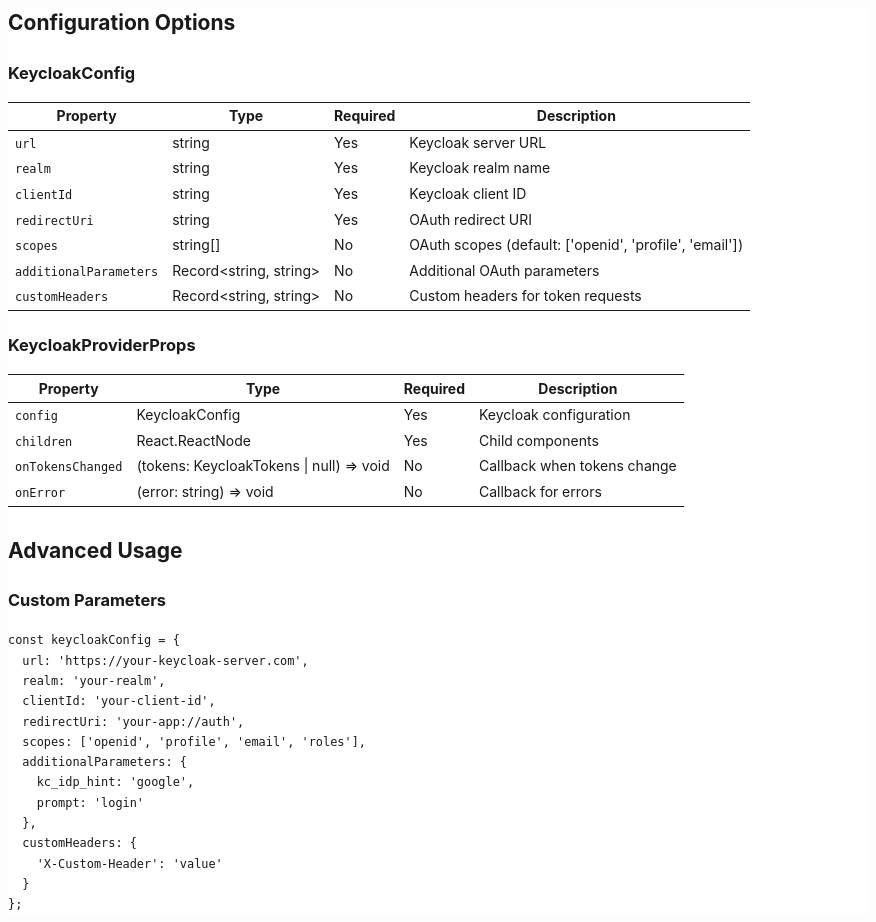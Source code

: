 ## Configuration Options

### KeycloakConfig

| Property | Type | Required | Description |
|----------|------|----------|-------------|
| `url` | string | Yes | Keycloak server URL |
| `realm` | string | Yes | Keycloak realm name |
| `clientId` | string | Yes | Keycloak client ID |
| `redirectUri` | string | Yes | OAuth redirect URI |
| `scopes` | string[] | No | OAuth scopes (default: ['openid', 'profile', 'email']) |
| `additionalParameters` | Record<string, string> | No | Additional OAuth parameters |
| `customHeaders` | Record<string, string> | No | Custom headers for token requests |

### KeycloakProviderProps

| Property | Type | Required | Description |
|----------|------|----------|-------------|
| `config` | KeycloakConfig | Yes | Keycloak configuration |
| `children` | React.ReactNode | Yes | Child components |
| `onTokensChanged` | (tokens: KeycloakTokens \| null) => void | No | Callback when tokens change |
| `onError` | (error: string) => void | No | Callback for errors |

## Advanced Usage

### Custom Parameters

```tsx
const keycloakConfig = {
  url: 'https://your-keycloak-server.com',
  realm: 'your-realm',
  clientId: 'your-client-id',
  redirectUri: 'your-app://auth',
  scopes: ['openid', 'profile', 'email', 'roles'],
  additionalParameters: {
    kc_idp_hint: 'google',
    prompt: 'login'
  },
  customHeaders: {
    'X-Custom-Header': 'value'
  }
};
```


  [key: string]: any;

**WORK INSTRUCTIONS:** The output is the lines from the start of the data above through the line containing "['openid', 'profile', 'email']) |", unchanged, with any picture left out.

**WRITTEN SOLUTION:**
Source code

: ## Configuration Options

### KeycloakConfig

| Property | Type | Required | Description |
|----------|------|----------|-------------|
| `url` | string | Yes | Keycloak server URL |
| `realm` | string | Yes | Keycloak realm name |
| `clientId` | string | Yes | Keycloak client ID |
| `redirectUri` | string | Yes | OAuth redirect URI |
| `scopes` | string[] | No | OAuth scopes (default: ['openid', 'profile', 'email']) |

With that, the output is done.